Handle scattering signal in FEEMs

Description

Remove or interpolate scattering signal in individual FEEM objects, FEEM cube objects, or lists of them.

Usage

  feemscatter(x, ...)
  ## S3 method for class 'list'
feemscatter(x, ..., cl, progress = TRUE)
  ## S3 method for class 'feemcube'
feemscatter(x, ..., cl, progress = TRUE)
  ## S3 method for class 'feem'
feemscatter(
    x, widths, method = c("omit", "pchip", "loess", "kriging", "whittaker"),
    add.zeroes = 30, Raman.shift = 3400, ...
  )

Arguments

x

An individual FEEM object, FEEM cube object, or a list of them, to handle the scattering signal in.

widths

A numeric vector or a list containing the half-widths of the scattering bands, in nm. Rayleigh scattering is followed by Raman scattering, followed by second diffraction order for Rayleigh and Raman, and so on. (Typically, there's no need for anything higher than third order, and even that is rare.) For example:

Rayleigh scattering
Raman scattering
Rayleigh scattering, 2\lambda
Raman scattering, 2\lambda
...

For higher diffraction orders, the peak widths are proportionally scaled, making it possible to provide the same number for all kinds of scattering visible in the EEM. Set a width to 0 if you don't want to handle this particular kind of scattering signal.

It's possible to specify the bands asymmetrically. If the area to be corrected should range from x nm to the left of the scattering peak to y nm to the right of it, pass a list instead of a vector, and put a two-element vector c(x, y) for the appropriate kind of scattering. For example, passing widths = list(c(30, 20), 20) means “handle -30 nm to the left and +20 nm to the right of Rayleigh peak and \pm 20 nm around Raman peak”.

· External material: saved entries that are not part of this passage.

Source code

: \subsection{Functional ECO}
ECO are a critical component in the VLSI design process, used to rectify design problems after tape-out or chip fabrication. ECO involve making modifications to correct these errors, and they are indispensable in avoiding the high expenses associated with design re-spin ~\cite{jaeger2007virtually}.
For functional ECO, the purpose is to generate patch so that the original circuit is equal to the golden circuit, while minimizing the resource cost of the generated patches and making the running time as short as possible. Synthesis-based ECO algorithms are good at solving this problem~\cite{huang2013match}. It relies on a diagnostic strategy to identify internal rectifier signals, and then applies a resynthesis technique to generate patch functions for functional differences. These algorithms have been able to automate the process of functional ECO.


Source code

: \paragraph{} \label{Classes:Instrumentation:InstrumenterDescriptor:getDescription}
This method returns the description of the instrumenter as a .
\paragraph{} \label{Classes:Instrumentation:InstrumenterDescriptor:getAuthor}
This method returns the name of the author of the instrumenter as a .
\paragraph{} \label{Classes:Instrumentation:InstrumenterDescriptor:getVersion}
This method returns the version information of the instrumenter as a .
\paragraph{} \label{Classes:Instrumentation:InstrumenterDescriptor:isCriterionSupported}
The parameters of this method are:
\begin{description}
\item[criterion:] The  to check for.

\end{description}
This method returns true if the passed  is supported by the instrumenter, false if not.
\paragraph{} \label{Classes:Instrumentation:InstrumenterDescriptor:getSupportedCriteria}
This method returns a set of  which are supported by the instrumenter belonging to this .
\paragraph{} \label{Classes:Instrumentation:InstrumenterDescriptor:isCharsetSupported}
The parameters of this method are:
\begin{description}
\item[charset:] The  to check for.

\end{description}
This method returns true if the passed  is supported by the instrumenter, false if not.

To sum up, given two half-widths W_1 and W_2, the test for being inside a kth diffraction order of a scattering band is as follows:

-W_1 < \frac{\lambda_\mathrm{center}}{k} - \lambda_\mathrm{em} < +W_2

In this example, a much larger portion of the anti-Stokes area is removed near the first order Rayleigh scattering signal than in the Stokes area. This can be useful to get rid of undesired signal where no fluorescence is observed on some spectrometers. The second and third order scattering signal areas are automatically scaled 2 and 3 times, respectively.

method

A string choosing how to handle the scattering signal:

omit: Replace it with NA.
pchip: Interpolate it line-by-line using piecewise cubic Hermitean polynomials (pchip). Pass a by argument to choose the direction of interpolation; see Details.
loess: Interpolate it by fitting a locally weighted polynomial surface (loess). Extra arguments are passed verbatim to loess, which may be used to set parameters such as span.
kriging: Interpolate it by means of ordinary or simple Kriging, as implemented in pracma function kriging. Pass a type argument to choose between the two methods. This method is not recommended due to its high CPU time and memory demands: it has to invert a dense O(N^2) matrix (which easily reaches multiple gigabytes for some EEMs), and compute its product with a vector then take scalar products O(N) times, with N = length(x).
whittaker: Interpolate it by minimising a weighted sum of squared residuals (for known part of the spectrum) and roughness penalty (squared central difference approximations for derivatives by \lambda_\mathrm{em} and \lambda_\mathrm{ex}). See Details for more information and parameters.

add.zeroes

Set intensities at \lambda_\mathrm{em} < \lambda_\mathrm{ex} - \mathtt{add.zeroes}\:\mathrm{nm} to 0 unless they have been measured in order to stabilise the resulting decomposition (Thygesen, Rinnan, Barsberg, and Møller 2004). Set to NA to disable this behaviour.

Raman.shift

Raman shift of the scattering signal of water, \textrm{cm}^{-1}.

...

Passed verbatim from feemscatter generics to feemscatter.feem.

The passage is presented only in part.